Data records
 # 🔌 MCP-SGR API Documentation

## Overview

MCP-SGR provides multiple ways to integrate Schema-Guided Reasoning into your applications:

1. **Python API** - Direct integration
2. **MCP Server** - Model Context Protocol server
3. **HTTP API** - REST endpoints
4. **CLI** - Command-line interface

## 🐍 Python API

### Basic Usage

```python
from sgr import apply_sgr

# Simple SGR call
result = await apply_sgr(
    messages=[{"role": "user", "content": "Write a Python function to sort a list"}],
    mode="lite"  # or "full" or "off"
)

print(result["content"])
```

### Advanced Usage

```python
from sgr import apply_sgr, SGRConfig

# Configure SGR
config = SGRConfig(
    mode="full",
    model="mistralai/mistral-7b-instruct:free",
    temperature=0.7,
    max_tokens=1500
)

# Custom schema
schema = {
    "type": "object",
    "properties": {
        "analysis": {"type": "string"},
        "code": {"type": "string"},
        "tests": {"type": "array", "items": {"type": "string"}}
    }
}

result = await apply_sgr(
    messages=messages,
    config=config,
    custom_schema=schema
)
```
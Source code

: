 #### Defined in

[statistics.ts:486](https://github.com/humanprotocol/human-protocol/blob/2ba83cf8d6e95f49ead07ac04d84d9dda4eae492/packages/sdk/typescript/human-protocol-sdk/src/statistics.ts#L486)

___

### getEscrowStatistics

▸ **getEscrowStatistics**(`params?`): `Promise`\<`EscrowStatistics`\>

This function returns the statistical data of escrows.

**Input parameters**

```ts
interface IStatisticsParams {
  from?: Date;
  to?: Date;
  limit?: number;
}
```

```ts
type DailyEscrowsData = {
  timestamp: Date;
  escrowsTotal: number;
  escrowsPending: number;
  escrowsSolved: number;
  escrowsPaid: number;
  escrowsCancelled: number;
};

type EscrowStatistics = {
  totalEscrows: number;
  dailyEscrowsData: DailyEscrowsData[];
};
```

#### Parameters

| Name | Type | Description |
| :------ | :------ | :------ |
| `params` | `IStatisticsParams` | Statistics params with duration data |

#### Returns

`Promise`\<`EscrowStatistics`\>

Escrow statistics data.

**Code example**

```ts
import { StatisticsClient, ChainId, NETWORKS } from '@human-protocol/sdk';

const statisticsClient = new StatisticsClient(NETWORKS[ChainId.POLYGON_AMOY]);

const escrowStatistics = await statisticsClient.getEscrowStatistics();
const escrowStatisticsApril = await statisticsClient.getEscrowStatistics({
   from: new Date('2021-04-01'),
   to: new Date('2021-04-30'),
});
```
==
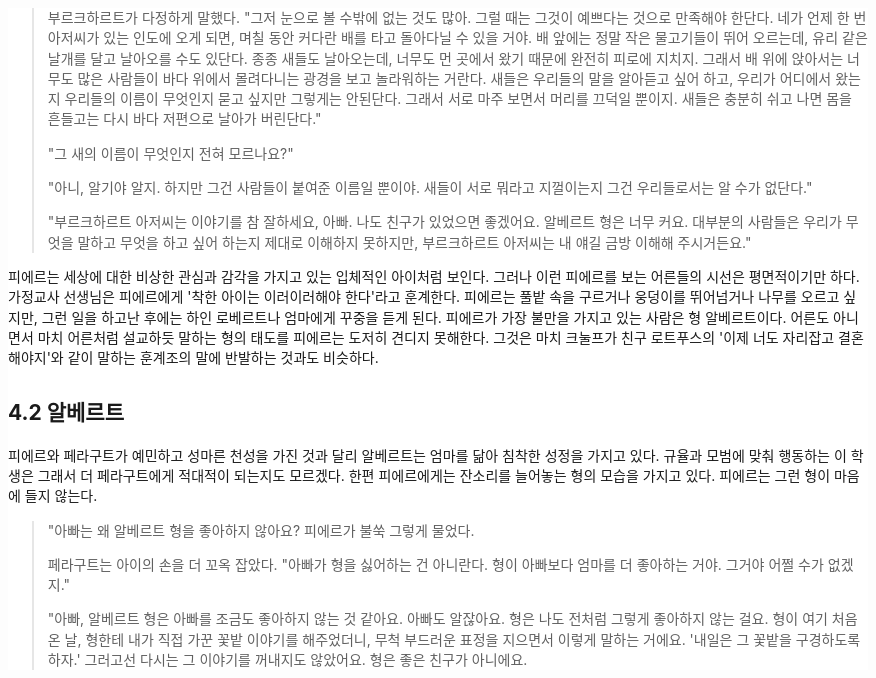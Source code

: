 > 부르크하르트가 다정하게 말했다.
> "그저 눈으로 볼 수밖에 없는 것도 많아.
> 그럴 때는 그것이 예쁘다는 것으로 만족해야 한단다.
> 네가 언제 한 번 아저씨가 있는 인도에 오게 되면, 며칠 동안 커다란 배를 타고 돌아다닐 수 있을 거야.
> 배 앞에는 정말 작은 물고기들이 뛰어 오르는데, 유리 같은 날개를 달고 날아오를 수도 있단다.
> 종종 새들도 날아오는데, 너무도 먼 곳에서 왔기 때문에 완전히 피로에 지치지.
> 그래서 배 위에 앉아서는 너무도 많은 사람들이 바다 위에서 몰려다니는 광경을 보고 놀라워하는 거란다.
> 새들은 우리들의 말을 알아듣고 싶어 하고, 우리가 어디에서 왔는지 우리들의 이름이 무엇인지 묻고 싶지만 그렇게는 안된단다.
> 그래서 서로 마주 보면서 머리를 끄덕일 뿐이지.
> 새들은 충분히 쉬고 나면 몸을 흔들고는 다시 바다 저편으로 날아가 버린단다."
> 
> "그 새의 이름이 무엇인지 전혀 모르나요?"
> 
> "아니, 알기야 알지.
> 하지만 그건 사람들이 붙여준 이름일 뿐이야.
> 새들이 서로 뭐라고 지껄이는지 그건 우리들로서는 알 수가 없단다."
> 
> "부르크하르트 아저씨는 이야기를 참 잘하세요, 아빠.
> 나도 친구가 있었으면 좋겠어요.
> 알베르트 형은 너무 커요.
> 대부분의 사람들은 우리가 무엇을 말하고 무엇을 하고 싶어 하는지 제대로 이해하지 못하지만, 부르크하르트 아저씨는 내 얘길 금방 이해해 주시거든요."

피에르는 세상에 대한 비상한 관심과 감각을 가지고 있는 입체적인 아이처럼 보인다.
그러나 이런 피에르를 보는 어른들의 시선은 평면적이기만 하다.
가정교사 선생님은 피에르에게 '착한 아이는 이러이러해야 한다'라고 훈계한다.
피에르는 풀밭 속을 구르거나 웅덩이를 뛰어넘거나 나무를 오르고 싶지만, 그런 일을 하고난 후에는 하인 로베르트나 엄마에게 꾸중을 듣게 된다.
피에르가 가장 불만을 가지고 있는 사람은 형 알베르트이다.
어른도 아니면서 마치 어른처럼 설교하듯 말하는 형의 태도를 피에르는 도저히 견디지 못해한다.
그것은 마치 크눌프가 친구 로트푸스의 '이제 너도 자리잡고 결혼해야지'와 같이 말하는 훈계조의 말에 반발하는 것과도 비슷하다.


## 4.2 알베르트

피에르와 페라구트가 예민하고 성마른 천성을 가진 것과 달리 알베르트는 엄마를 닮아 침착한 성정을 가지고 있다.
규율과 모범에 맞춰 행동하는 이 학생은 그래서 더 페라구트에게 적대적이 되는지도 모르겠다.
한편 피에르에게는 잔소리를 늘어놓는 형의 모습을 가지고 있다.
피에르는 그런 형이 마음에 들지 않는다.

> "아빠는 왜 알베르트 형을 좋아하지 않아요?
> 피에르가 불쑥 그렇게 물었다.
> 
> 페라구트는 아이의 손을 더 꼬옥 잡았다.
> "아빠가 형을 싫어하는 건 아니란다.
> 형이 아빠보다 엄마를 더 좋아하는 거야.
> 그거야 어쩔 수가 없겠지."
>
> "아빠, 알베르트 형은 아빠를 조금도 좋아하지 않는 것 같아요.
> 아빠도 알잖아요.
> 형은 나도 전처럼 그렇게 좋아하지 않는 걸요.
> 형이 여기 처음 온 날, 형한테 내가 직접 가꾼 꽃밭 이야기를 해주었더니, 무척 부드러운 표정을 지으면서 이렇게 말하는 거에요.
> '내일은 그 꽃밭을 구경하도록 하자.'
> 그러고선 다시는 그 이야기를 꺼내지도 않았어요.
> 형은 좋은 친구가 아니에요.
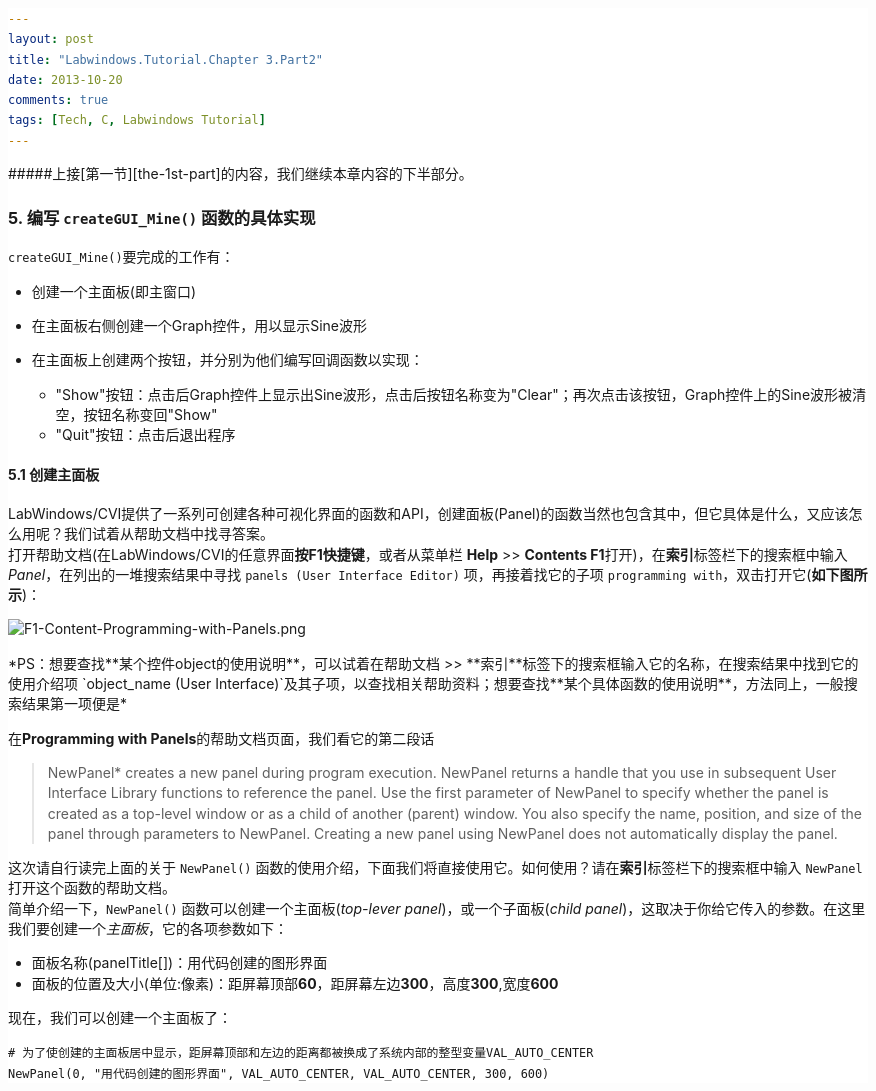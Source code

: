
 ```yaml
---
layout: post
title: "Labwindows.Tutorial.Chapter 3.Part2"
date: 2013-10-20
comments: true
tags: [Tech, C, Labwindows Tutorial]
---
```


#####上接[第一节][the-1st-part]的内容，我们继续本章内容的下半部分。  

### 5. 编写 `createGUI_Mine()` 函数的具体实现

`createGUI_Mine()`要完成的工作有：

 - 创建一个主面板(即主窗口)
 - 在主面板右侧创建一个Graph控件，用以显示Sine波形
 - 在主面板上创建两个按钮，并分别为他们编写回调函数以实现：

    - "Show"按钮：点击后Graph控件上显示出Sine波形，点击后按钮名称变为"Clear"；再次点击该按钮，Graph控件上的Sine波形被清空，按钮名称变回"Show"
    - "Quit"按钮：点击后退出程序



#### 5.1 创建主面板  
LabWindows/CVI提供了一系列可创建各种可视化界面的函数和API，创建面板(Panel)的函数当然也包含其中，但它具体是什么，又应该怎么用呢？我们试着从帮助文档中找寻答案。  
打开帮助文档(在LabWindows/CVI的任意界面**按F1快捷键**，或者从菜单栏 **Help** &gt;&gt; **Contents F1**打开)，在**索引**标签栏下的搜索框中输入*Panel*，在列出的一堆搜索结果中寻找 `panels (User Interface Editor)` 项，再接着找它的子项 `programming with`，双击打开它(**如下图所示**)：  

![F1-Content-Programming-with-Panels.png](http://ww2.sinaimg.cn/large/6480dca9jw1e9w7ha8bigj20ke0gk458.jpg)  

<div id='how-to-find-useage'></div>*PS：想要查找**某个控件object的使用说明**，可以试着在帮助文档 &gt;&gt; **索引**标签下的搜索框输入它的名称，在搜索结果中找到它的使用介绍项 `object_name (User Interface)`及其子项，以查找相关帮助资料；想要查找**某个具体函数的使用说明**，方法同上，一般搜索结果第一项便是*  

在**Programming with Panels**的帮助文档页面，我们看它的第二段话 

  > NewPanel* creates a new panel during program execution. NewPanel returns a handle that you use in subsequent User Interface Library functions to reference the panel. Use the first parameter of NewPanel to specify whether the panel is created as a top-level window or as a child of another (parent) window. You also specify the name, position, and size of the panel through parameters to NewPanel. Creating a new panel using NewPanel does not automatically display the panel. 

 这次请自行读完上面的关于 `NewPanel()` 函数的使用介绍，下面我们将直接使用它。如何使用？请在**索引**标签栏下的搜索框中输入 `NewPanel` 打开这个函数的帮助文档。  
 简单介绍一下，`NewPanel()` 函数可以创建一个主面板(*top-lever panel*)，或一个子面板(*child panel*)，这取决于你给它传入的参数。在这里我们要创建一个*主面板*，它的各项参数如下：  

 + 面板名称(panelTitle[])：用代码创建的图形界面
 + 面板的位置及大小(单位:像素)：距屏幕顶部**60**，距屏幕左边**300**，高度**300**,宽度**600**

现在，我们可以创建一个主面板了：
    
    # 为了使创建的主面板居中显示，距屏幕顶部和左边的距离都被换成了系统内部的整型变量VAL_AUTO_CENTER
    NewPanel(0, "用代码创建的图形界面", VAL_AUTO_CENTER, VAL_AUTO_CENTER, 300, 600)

**Work item**
Search the entries above for the word "Promise" and copy each line where it appears.

**Response box**
▸ **getEscrowStatistics**(`params?`): `Promise`\<`EscrowStatistics`\>
`Promise`\<`EscrowStatistics`\>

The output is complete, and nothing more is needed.